◆ **PROVIDED RECORDS**
━━━━━━━━━━━━━━━━━━━━

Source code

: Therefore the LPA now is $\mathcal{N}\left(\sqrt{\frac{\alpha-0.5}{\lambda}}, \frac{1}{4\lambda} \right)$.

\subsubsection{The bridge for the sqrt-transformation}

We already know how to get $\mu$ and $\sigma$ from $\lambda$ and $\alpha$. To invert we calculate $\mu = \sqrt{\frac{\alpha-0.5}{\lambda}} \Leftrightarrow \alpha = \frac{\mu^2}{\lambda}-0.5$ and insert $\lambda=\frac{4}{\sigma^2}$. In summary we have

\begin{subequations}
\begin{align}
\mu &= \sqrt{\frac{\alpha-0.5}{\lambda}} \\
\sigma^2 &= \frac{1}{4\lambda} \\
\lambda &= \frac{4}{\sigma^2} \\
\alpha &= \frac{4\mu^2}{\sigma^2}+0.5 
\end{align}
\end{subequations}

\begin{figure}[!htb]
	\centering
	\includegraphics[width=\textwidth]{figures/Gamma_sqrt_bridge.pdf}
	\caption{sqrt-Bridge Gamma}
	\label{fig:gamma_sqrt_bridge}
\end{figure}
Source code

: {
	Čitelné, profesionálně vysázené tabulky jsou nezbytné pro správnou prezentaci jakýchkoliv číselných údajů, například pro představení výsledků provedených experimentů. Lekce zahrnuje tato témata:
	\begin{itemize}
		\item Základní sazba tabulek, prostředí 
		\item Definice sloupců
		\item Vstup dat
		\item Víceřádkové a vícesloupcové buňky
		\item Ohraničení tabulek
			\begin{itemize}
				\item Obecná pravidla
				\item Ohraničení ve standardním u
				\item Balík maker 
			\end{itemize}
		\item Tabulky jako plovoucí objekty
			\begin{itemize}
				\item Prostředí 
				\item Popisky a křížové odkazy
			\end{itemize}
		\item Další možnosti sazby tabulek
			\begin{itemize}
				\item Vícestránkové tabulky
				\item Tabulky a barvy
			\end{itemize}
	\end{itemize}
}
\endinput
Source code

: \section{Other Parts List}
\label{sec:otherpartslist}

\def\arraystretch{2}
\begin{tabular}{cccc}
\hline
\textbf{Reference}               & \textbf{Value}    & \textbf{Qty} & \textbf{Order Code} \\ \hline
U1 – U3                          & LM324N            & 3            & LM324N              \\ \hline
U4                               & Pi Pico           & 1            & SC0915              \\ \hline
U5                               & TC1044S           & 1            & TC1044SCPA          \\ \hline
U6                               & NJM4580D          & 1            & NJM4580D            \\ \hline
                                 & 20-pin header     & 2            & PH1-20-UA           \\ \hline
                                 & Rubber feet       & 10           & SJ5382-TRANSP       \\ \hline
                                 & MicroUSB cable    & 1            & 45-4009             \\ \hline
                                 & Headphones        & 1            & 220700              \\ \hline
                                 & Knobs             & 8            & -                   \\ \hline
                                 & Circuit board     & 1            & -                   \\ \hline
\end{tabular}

━━━━━━━━━━━━━━━━━━━━

◆ **ASSIGNMENT**
The answer must be all of the entries, restated exactly.

◆ **RESPONSE TO THE TASK**
Source code

: Therefore the LPA now is $\mathcal{N}\left(\sqrt{\frac{\alpha-0.5}{\lambda}}, \frac{1}{4\lambda} \right)$.

\subsubsection{The bridge for the sqrt-transformation}

We already know how to get $\mu$ and $\sigma$ from $\lambda$ and $\alpha$. To invert we calculate $\mu = \sqrt{\frac{\alpha-0.5}{\lambda}} \Leftrightarrow \alpha = \frac{\mu^2}{\lambda}-0.5$ and insert $\lambda=\frac{4}{\sigma^2}$. In summary we have

\begin{subequations}
\begin{align}
\mu &= \sqrt{\frac{\alpha-0.5}{\lambda}} \\
\sigma^2 &= \frac{1}{4\lambda} \\
\lambda &= \frac{4}{\sigma^2} \\
\alpha &= \frac{4\mu^2}{\sigma^2}+0.5 
\end{align}
\end{subequations}

\begin{figure}[!htb]
	\centering
	\includegraphics[width=\textwidth]{figures/Gamma_sqrt_bridge.pdf}
	\caption{sqrt-Bridge Gamma}
	\label{fig:gamma_sqrt_bridge}
\end{figure}
Source code

: {
	Čitelné, profesionálně vysázené tabulky jsou nezbytné pro správnou prezentaci jakýchkoliv číselných údajů, například pro představení výsledků provedených experimentů. Lekce zahrnuje tato témata:
	\begin{itemize}
		\item Základní sazba tabulek, prostředí 
		\item Definice sloupců
		\item Vstup dat
		\item Víceřádkové a vícesloupcové buňky
		\item Ohraničení tabulek
			\begin{itemize}
				\item Obecná pravidla
				\item Ohraničení ve standardním u
				\item Balík maker 
			\end{itemize}
		\item Tabulky jako plovoucí objekty
			\begin{itemize}
				\item Prostředí 
				\item Popisky a křížové odkazy
			\end{itemize}
		\item Další možnosti sazby tabulek
			\begin{itemize}
				\item Vícestránkové tabulky
				\item Tabulky a barvy
			\end{itemize}
	\end{itemize}
}
\endinput
Source code

: \section{Other Parts List}
\label{sec:otherpartslist}

\def\arraystretch{2}
\begin{tabular}{cccc}
\hline
\textbf{Reference}               & \textbf{Value}    & \textbf{Qty} & \textbf{Order Code} \\ \hline
U1 – U3                          & LM324N            & 3            & LM324N              \\ \hline
U4                               & Pi Pico           & 1            & SC0915              \\ \hline
U5                               & TC1044S           & 1            & TC1044SCPA          \\ \hline
U6                               & NJM4580D          & 1            & NJM4580D            \\ \hline
                                 & 20-pin header     & 2            & PH1-20-UA           \\ \hline
                                 & Rubber feet       & 10           & SJ5382-TRANSP       \\ \hline
                                 & MicroUSB cable    & 1            & 45-4009             \\ \hline
                                 & Headphones        & 1            & 220700              \\ \hline
                                 & Knobs             & 8            & -                   \\ \hline
                                 & Circuit board     & 1            & -                   \\ \hline
\end{tabular}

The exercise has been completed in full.